Flips to flops, cameras caught golden spectrum


Winter Olympics Salt Lake City 2002

February 25, 2002|By David Folkenflik | David Folkenflik,SUN TELEVISION WRITER

Somehow, in its wisdom, the IOC (and no, that doesn't stand for I Overhype Canada) failed to award medals to those high-performing competitors in the world of Olympic television. So let's go to the podium, as top marks are presented for the less-heralded contests that played out on the air over the past few weeks.

Gold for best camera work: Saturday night's touching footage of American figure skater Sarah Hughes, spinning furiously as she completed her routine on Thursday, also captured the simultaneous exultation of her coach, who registered that she was likely to win a medal.

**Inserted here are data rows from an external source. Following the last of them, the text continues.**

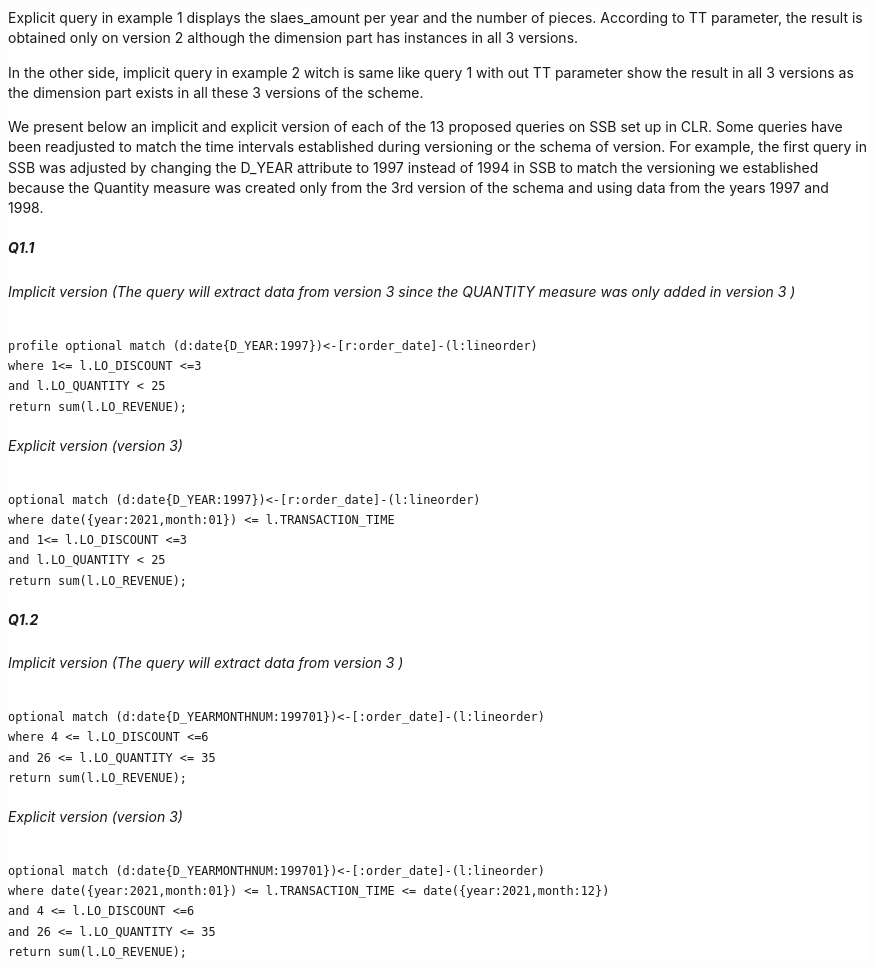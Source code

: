 Explicit query in example 1 displays the slaes_amount per year and the number of pieces. According to TT parameter, the result is obtained only on version 2 although the dimension part has instances in all 3 versions.

In the other side, implicit query in example 2 witch is same like query 1 with out TT parameter show the result in all 3 versions as the dimension  part exists in all these 3 versions of the scheme.

We present below an implicit and explicit version of each of the 13 proposed queries on SSB set up in CLR. Some queries have been readjusted to match the time intervals established during versioning or the schema of version. For example, the first query in SSB was adjusted by changing the D_YEAR attribute to 1997 instead of 1994 in SSB to match the versioning we established because the Quantity measure was created only from the 3rd version of the schema and using data from the years 1997 and 1998.

##### Q1.1 

###### Implicit version (The query will extract data from version 3 since the QUANTITY measure was only added in version 3 ) 

```cypher
profile optional match (d:date{D_YEAR:1997})<-[r:order_date]-(l:lineorder)
where 1<= l.LO_DISCOUNT <=3
and l.LO_QUANTITY < 25
return sum(l.LO_REVENUE);
```

###### Explicit version (version 3)  
```cypher
optional match (d:date{D_YEAR:1997})<-[r:order_date]-(l:lineorder)
where date({year:2021,month:01}) <= l.TRANSACTION_TIME
and 1<= l.LO_DISCOUNT <=3
and l.LO_QUANTITY < 25
return sum(l.LO_REVENUE);
```

##### Q1.2

###### Implicit version (The query will extract data from version 3 ) 

```cypher
optional match (d:date{D_YEARMONTHNUM:199701})<-[:order_date]-(l:lineorder)
where 4 <= l.LO_DISCOUNT <=6
and 26 <= l.LO_QUANTITY <= 35
return sum(l.LO_REVENUE);
```

###### Explicit version (version 3)

```cypher
optional match (d:date{D_YEARMONTHNUM:199701})<-[:order_date]-(l:lineorder)
where date({year:2021,month:01}) <= l.TRANSACTION_TIME <= date({year:2021,month:12})
and 4 <= l.LO_DISCOUNT <=6
and 26 <= l.LO_QUANTITY <= 35
return sum(l.LO_REVENUE);
```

The 16-year-old claimed a gold. But there were spectacular shots throughout - particularly in aerial and slalom skiing and the tight corners of men's speed skating. Silver: The shot showing Canadian legend and national hockey team director Wayne Gretzky leaping to his feet and shouting a synonym for "Making Whoopie A!" after his countrymen had scored a goal against the U.S. team. Try telling him the Olympics don't matter to those who have played professional sports.

Gold for the best sports moment on the final day of the Olympics: Unquestionably the end of yesterday's Maryland-Wake Forest men's basketball game over on WNUV. The game was tied at 89 with just 1.3 seconds left, but then Wake's Josh Howard, who had played spectacularly, called a timeout when his team had none. Juan Dixon made one of the ensuing technical free throws, and Maryland had registered a win after overcoming a 12-point gap.

Gold for best dinosaur in closing ceremony: Tyrannosaurus Rex. Silver: Vice President Dick Cheney, who was shown last night watching *NSYNC. It makes you wonder what Cheney and his wife, culture scold Lynne Cheney, made of KISS, as the aging '70s rockers (that's the decade, not their age) sang: "I want to rock and roll all night, and party every day!" On second thought, it also makes you wonder what the heck the bunker enthusiast is doing out in public. Does the White House know?

Gold for best technology: SimulCam, the doubling technology that superimposes tapes of two downhill or slalom skiers to illustrate how they are faring against one another throughout a heat. As skiers perform solo against the clock, it is the most vivid representation ever seen for such competitions. Also worthy: SportVision's multiple-camera efforts to track the heights and contortions of aerial skiers, who often spun 50 feet in the air.

Gold for least restraint: NBC announcers Scott Hamilton and Sandra Bezic practically shouted down the score of the figure skating pairs when the Russians were originally awarded the highest marks above the favored Canadians. Equally annoyingly, as scores were announced for the Russian skater Irina Slutskaya, the two commentators shrieked with joy for Hughes without explaining the calculus involved in determining how the American had won. (It wasn't that difficult, actually, but it took me a day to find a coherent explanation.) Hamilton, a 1984 gold medalist, is a dandy skater, as he again proved during a routine last night before a stadium of appreciative athletes and fans. He cares about his sport deeply. He's just not doing viewers much good in the Olympic booth.

Gold for most restraint: NBC Sports chairman Dick Ebersol. Under his leadership, the network's coverage of the Salt Lake City Winter Olympics was not saturated with tale after tale of personal woe. In the recent past, viewers of Olympic Games were force-fed such sad stories. This year's footage offered much more of the competition itself, allowing the athletes to compete on the basis of skill and passion for sport, rather than severity of tragedy endured. For that alone, Ebersol deserves heartfelt thanks.

Gold for self-congratulation: The self-same Ebersol. In a conference call Saturday night, Ebersol told reporters: "These are far and away the best [Olympics] I've ever been involved with." Think that's got more to do with NBC's big ratings or the high medal tallies of the U.S. Olympic team? (NBC's ratings were up 15 percent over 1998's games from Nagano, Japan, with greater gains during prime time and in key demographics. The U.S. Olympic team took home 34 medals, more than double its previous high.)

While these games featured tremendous athletic displays, they were also tainted by scandal, as anchor Bob Costas suggested during an interview with International Olympic Committee president Jacques Rogge of Belgium. (Rogge rejected any notion that the taint would cling to the games.) For those of us who are not as worldly as our sophisticated friends from the Continent, Ebersol's elevation of these games suggests just how cozy NBC is with its Olympic partners - and just how much the network values having the games held at home. Other than bribery, doping disqualifications and strong intimations of vote-rigging, however, there was little to dislike.